◆ Exercise description ◆
How many lines of the entries below include the word "console"? Answer with the number alone.

++++

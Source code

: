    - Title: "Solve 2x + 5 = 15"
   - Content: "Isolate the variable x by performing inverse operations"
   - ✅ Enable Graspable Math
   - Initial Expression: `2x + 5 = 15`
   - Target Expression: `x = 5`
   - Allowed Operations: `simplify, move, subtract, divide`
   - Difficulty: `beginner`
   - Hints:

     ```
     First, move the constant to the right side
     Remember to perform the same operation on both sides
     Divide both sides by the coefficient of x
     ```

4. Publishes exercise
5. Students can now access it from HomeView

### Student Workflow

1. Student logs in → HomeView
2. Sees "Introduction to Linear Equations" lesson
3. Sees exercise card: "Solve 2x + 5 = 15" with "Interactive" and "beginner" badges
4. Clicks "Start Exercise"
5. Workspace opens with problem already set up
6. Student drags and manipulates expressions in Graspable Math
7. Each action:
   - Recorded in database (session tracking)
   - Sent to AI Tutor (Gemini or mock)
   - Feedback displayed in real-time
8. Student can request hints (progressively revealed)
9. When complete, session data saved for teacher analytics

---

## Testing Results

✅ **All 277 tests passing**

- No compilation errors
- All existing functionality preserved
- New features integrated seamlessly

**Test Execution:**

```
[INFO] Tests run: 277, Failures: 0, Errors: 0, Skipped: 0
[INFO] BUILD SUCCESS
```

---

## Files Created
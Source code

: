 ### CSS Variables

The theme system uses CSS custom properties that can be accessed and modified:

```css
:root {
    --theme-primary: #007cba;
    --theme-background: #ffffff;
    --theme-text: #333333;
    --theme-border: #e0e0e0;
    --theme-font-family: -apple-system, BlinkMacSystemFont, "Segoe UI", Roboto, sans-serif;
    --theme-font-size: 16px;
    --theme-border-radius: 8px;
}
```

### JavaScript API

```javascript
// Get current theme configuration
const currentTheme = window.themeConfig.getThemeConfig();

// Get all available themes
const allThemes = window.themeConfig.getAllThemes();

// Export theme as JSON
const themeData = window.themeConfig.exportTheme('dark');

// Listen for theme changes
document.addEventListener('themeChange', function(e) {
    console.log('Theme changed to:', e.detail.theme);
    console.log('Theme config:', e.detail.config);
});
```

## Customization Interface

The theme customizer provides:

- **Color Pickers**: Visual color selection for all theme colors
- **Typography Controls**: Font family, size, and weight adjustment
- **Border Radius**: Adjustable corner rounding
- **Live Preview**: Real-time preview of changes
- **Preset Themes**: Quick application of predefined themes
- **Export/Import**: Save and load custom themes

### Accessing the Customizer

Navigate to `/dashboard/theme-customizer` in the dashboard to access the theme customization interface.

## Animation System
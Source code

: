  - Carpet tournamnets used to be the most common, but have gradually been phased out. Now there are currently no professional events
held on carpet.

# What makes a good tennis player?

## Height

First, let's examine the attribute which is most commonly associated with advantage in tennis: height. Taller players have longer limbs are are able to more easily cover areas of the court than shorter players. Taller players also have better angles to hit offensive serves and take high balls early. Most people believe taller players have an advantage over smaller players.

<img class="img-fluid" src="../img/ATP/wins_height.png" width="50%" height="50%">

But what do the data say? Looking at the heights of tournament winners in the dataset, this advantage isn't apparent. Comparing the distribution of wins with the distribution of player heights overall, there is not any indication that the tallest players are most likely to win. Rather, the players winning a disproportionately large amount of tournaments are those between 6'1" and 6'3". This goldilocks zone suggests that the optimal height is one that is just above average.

++++

◆ Answer to the problem ◆
2